Our contribution is two-fold. First, we propose a meta algorithm Homotopy-PO which is shown to converge to Nash equilibria of two-player zero-sum Markov games with global linear convergence, when the two base algorithms satisfy certain benign properties. Moreover, Homotopy-PO is a decentralized algorithm and enjoys additional desiderata in MARL including symmetric update, rationality and last-iterate convergence. Second, we instantiate Homotopy-PO by designing two base algorithms based on variants of GDA methods, which are proved to satisfy the conditions required by Homotopy-PO. In particular, we prove that the example base algorithm OGDA enjoys local linear convergence to Nash equilibria, which might be of independent interest.

1.1. RELATED WORK

A more comprehensive literature review is moved to Appendix A due to the space limitation.
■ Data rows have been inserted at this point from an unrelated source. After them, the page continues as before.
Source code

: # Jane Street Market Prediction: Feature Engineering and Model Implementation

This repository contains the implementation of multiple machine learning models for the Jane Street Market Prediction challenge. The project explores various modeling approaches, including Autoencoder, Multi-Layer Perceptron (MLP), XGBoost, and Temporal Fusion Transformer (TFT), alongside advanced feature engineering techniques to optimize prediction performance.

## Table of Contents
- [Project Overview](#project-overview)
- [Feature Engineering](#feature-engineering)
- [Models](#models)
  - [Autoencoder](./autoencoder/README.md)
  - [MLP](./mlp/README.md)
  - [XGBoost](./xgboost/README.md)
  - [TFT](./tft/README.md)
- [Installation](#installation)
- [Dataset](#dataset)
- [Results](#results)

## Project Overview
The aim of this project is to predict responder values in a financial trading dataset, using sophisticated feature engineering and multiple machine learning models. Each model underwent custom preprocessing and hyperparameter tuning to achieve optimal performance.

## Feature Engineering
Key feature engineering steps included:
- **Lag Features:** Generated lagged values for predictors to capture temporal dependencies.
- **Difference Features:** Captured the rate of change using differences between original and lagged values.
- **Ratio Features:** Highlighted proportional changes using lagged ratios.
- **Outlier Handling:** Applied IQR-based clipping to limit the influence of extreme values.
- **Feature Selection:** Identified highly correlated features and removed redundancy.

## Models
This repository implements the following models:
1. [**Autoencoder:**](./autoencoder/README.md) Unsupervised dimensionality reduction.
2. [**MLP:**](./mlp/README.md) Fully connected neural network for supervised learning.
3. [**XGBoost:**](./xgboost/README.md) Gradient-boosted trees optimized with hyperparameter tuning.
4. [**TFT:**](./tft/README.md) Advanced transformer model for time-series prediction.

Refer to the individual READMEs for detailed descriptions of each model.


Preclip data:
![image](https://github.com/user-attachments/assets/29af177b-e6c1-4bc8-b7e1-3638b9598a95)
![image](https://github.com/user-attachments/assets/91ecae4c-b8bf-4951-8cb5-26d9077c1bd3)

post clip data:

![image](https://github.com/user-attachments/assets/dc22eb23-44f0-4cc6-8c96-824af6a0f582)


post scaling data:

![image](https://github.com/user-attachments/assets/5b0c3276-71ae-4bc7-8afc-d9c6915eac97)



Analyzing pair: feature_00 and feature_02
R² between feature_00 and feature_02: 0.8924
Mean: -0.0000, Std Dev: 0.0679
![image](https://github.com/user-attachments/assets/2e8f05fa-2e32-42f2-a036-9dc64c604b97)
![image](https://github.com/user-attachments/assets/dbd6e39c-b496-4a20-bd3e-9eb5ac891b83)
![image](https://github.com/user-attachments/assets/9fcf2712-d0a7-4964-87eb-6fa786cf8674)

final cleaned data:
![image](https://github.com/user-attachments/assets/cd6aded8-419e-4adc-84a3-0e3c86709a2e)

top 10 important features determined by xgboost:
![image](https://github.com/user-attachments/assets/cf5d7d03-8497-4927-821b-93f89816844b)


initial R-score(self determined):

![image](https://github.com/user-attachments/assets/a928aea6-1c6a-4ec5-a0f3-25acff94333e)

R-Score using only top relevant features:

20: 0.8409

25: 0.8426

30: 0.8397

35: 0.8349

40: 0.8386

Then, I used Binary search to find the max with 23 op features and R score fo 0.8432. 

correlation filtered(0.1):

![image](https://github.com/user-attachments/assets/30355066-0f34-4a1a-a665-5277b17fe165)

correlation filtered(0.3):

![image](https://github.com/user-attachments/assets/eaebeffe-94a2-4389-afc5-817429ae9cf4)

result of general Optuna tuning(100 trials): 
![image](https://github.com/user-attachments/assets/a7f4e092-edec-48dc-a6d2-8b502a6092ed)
Of particular relevance are two decentralized algorithms Daskalakis et al. (2020) and Wei et al. (2021) . Daskalakis et al. (2020) consider an independent policy gradient descent/ascent algorithm which is a natural extension of single-agent policy gradient descent to two-player zero-sum Markov games. They utilize the two-sided gradient dominance to prove a sub-linear convergence rate of the gradientdescent-ascent (GDA) method. This is the first non-asymptotic convergence result of GDA for finding Nash equilibria in Markov games. However, their method is asymmetric, where one-player takes much smaller steps than its opponent. And their convergence results are base on average policies with no explicit guarantee for last-iterate convergence. Wei et al. (2021) propose an actor-critic optimistic policy gradient descent/ascent algorithm that is simultaneous decentralized, symmetric, rational and has O(1/ √ t) last-iterate convergence rate to the Nash equilibrium set. They use a critic which averages the approximate value functions from past iterations to tame nonstationarity in approximate Q-functions and get better approximations for policy gradients. A classical averaging stepsize from Jin et al. ( 2018) is utilized by the critic so that the errors accumulate slowly and last-